Introduction Early childhood is a critical time when the benefits of early interventions are intensified, and the adverse effects of risk can be reduced. For the optimal provision of early intervention, professionals in the field are required to have specialised knowledge and skills in implementing these programmes. In the context of South Africa, there is evidence to suggest that therapists are ill-prepared to handle the unique challenges posed in neonatal intensive care units and wards with at-risk infants in the first few weeks of life.

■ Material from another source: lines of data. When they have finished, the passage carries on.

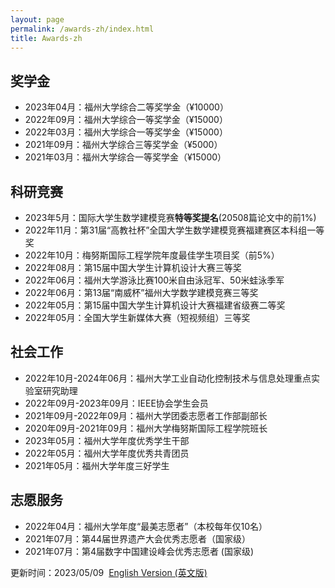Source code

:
 ```yaml
---
layout: page
permalink: /awards-zh/index.html
title: Awards-zh
---
```


## 奖学金

- 2023年04月：福州大学综合二等奖学金（¥10000）
- 2022年09月：福州大学综合一等奖学金（¥15000）
- 2022年03月：福州大学综合一等奖学金（¥15000）
- 2021年09月：福州大学综合三等奖学金（¥5000）
- 2021年03月：福州大学综合一等奖学金（¥15000）

## 科研竞赛

- 2023年5月：国际大学生数学建模竞赛**特等奖提名**(20508篇论文中的前1%)
- 2022年11月：第31届“高教社杯”全国大学生数学建模竞赛福建赛区本科组一等奖
- 2022年10月：梅努斯国际工程学院年度最佳学生项目奖（前5%）
- 2022年08月：第15届中国大学生计算机设计大赛三等奖
- 2022年06月：福州大学游泳比赛100米自由泳冠军、50米蛙泳季军
- 2022年06月：第13届“南威杯”福州大学数学建模竞赛三等奖
- 2022年05月：第15届中国大学生计算机设计大赛福建省级赛二等奖
- 2022年05月：全国大学生新媒体大赛（短视频组）三等奖

## 社会工作

- 2022年10月-2024年06月：福州大学工业自动化控制技术与信息处理重点实验室研究助理
- 2022年09月-2023年09月：IEEE协会学生会员
- 2021年09月-2022年09月：福州大学团委志愿者工作部副部长
- 2020年09月-2021年09月：福州大学梅努斯国际工程学院班长
- 2023年05月：福州大学年度优秀学生干部
- 2022年05月：福州大学年度优秀共青团员
- 2021年05月：福州大学年度三好学生

## 志愿服务

- 2022年04月：福州大学年度“最美志愿者”（本校每年仅10名）
- 2021年07月：第44届世界遗产大会优秀志愿者（国家级）
- 2021年07月：第4届数字中国建设峰会优秀志愿者 (国家级)

更新时间：2023/05/09&nbsp;   [English Version (英文版)](https://caihanlin.com/awards/)
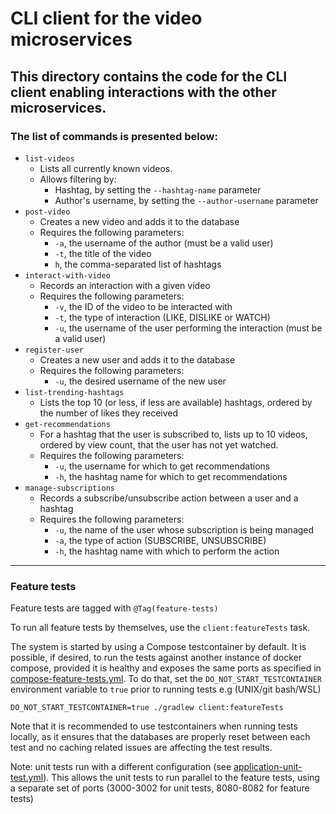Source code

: # CLI client for the video microservices
## This directory contains the code for the CLI client enabling interactions with the other microservices.
### The list of commands is presented below:
* `list-videos`
  * Lists all currently known videos.
  * Allows filtering by:
    * Hashtag, by setting the `--hashtag-name` parameter
    * Author's username, by setting the `--author-username` parameter
* `post-video`
  * Creates a new video and adds it to the database
  * Requires the following parameters:
    * `-a`, the username of the author (must be a valid user)
    * `-t`, the title of the video
    * `h`, the comma-separated list of hashtags
* `interact-with-video`
  * Records an interaction with a given video
  * Requires the following parameters:
    * `-v`, the ID of the video to be interacted with
    * `-t`, the type of interaction (LIKE, DISLIKE or WATCH)
    * `-u`, the username of the user performing the interaction (must be a valid user)
* `register-user`
  * Creates a new user and adds it to the database
  * Requires the following parameters:
    * `-u`, the desired username of the new user
* `list-trending-hashtags`
  * Lists the top 10 (or less, if less are available) hashtags, ordered by the number of likes they received
* `get-recommendations`
  * For a hashtag that the user is subscribed to, lists up to 10 videos, ordered by view count, that the user has not yet watched.
  * Requires the following parameters:
    * `-u`, the username for which to get recommendations
    * `-h`, the hashtag name for which to get recommendations
* `manage-subscriptions`
  * Records a subscribe/unsubscribe action between a user and a hashtag
  * Requires the following parameters:
    * `-u`, the name of the user whose subscription is being managed
    * `-a`, the type of action (SUBSCRIBE, UNSUBSCRIBE)
    * `-h`, the hashtag name with which to perform the action

---

### Feature tests
Feature tests are tagged with `@Tag(feature-tests)`

To run all feature tests by themselves, use the `client:featureTests` task.

The system is started by using a Compose testcontainer by default.
It is possible, if desired, to run the tests against another instance of docker compose, 
provided it is healthy and exposes the same ports as specified in [compose-feature-tests.yml](src/test/resources/compose-feature-tests.yml).
To do that, set the `DO_NOT_START_TESTCONTAINER` environment variable to `true` prior to running tests
e.g (UNIX/git bash/WSL)
```shell
DO_NOT_START_TESTCONTAINER=true ./gradlew client:featureTests
```
Note that it is recommended to use testcontainers when running tests locally, 
as it ensures that the databases are properly reset between each test and no caching related issues are affecting the test results.

Note: unit tests run with a different configuration 
(see [application-unit-test.yml](src/test/resources/application-unit-test.yml)). 
This allows the unit tests to run parallel to the feature tests, using a separate set of ports (3000-3002 for unit tests, 8080-8082 for feature tests)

This is attributed to several reasons; however, irrespective of the causative factors, the need to bridge this knowledge-to-practice gap remains essential.

Methods and analysis This study is a multimethod stakeholder-driven study using a scoping review followed by an appreciative inquiry and Delphi process that will aid in the development, implementation and evaluation of a knowledge translation intervention to bridge knowledge-gaps in occupational and physiotherapists working in the field. Therapists currently working in the public health sector will be recruited for participation in the various stages of the study. The analysis will occur via thematic analysis for qualitative data and percentages and frequencies for descriptive quantitative data. Issues around trustworthiness and rigour, and reliability and validity, will be ensured within each of the phases, by use of a content validity index and inter-rater reliability for the Delphi survey; thick descriptions, peer debriefing, member checking and an audit trail for the qualitative data.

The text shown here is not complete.